Once you’ve got your domain name and hosting secured, you’ll want to install a blogging tool. Regardless of whether you want to write a journal, display a photography portfolio or build a shopping cart, blogging software is powerful enough to make most almost any design come to life with no custom coding.

There are dozens of different blogging platforms. You can find a slew of information about each of them with a quick Google search, but one is the de facto standard.

My blogging software recommendation

WordPress

Just use WordPress. Don’t agonize over the other choices. It powers millions and millions of different types of sites. Tiny single-page landing pages to multi-million dollar moguls.

At the most basic level, working with WordPress is a lot like writing an email. You have a subject and a body and some formatting options. When you are ready to advance to the next level, you can get pretty fancy.

There are thousands of themes available to make your website look just so.

WordPress is very customizable with hundreds of plug-ins developed. Whatever you want your site to do, there’s a good chance someone has built a plug-in. If not, WordPress has a huge community of software developers. If your site takes off and you want to bling it out, there are lots of tech folks around to make that happen for you.

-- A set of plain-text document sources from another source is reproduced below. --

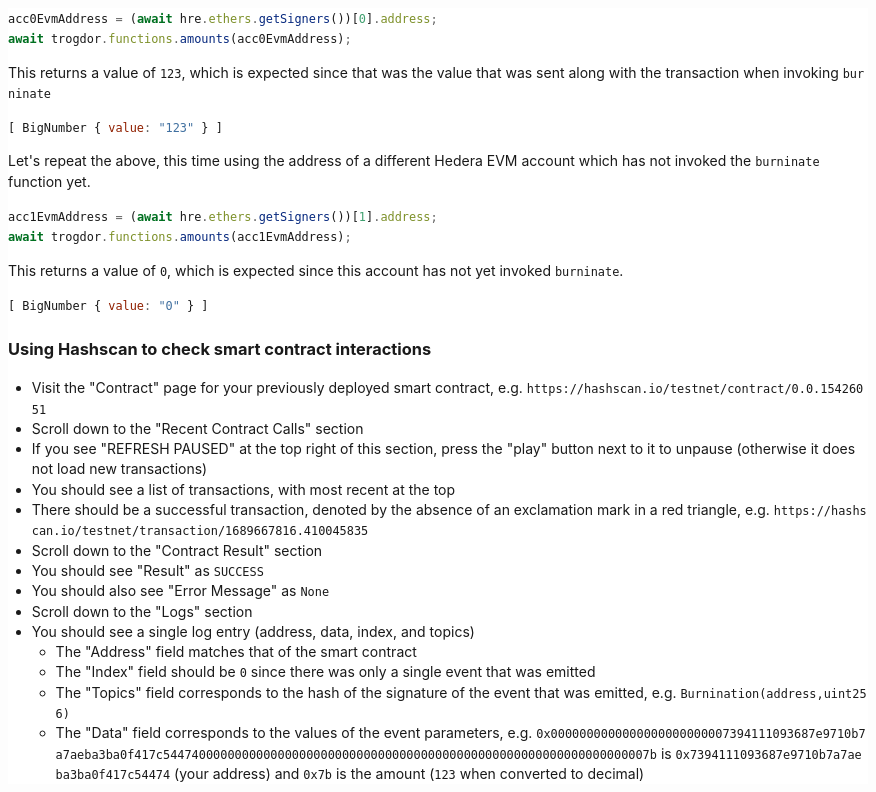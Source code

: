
 ```javascript
acc0EvmAddress = (await hre.ethers.getSigners())[0].address;
await trogdor.functions.amounts(acc0EvmAddress);
```

This returns a value of `123`, which is expected since that was the value that was sent along with the transaction when invoking `burninate`

```javascript
[ BigNumber { value: "123" } ]
```

Let's repeat the above, this time using the address of a different Hedera EVM account which has not invoked the `burninate` function yet.

```javascript
acc1EvmAddress = (await hre.ethers.getSigners())[1].address;
await trogdor.functions.amounts(acc1EvmAddress);
```

This returns a value of `0`, which is expected since this account has not yet invoked `burninate`.

```javascript
[ BigNumber { value: "0" } ]
```

### Using Hashscan to check smart contract interactions

* Visit the "Contract" page for your previously deployed smart contract, e.g. `https://hashscan.io/testnet/contract/0.0.15426051`
* Scroll down to the "Recent Contract Calls" section
* If you see "REFRESH PAUSED" at the top right of this section, press the "play" button next to it to unpause (otherwise it does not load new transactions)
* You should see a list of transactions, with most recent at the top
* There should be a successful transaction, denoted by the absence of an exclamation mark in a red triangle, e.g. `https://hashscan.io/testnet/transaction/1689667816.410045835`
* Scroll down to the "Contract Result" section
* You should see "Result" as `SUCCESS`
* You should also see "Error Message" as `None`
* Scroll down to the "Logs" section
* You should see a single log entry (address, data, index, and topics)
  * The "Address" field matches that of the smart contract
  * The "Index" field should be `0` since there was only a single event that was emitted
  * The "Topics" field corresponds to the hash of the signature of the event that was emitted, e.g. `Burnination(address,uint256)`
  * The "Data" field corresponds to the values of the event parameters, e.g. `0x0000000000000000000000007394111093687e9710b7a7aeba3ba0f417c54474000000000000000000000000000000000000000000000000000000000000007b` is `0x7394111093687e9710b7a7aeba3ba0f417c54474` (your address) and `0x7b` is the amount (`123` when converted to decimal)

WordPress installation time commitment

5 minutes.

Instructions for installing WordPress in BlueHost here.

Instructions for installing WordPress in GoDaddy here.

Where to Go From Here

Once you’ve got WordPress installed, you are off to the races!

Congrats!

At this point you have a fully functional, working website. Tell your momma and make her proud!

Now that your website is up and running, you just start adding the things you want it to have. Blog posts, pictures, custom theme, logo, videos. Whatever you want. You just need to spend some time working with WordPress and learning how to use it.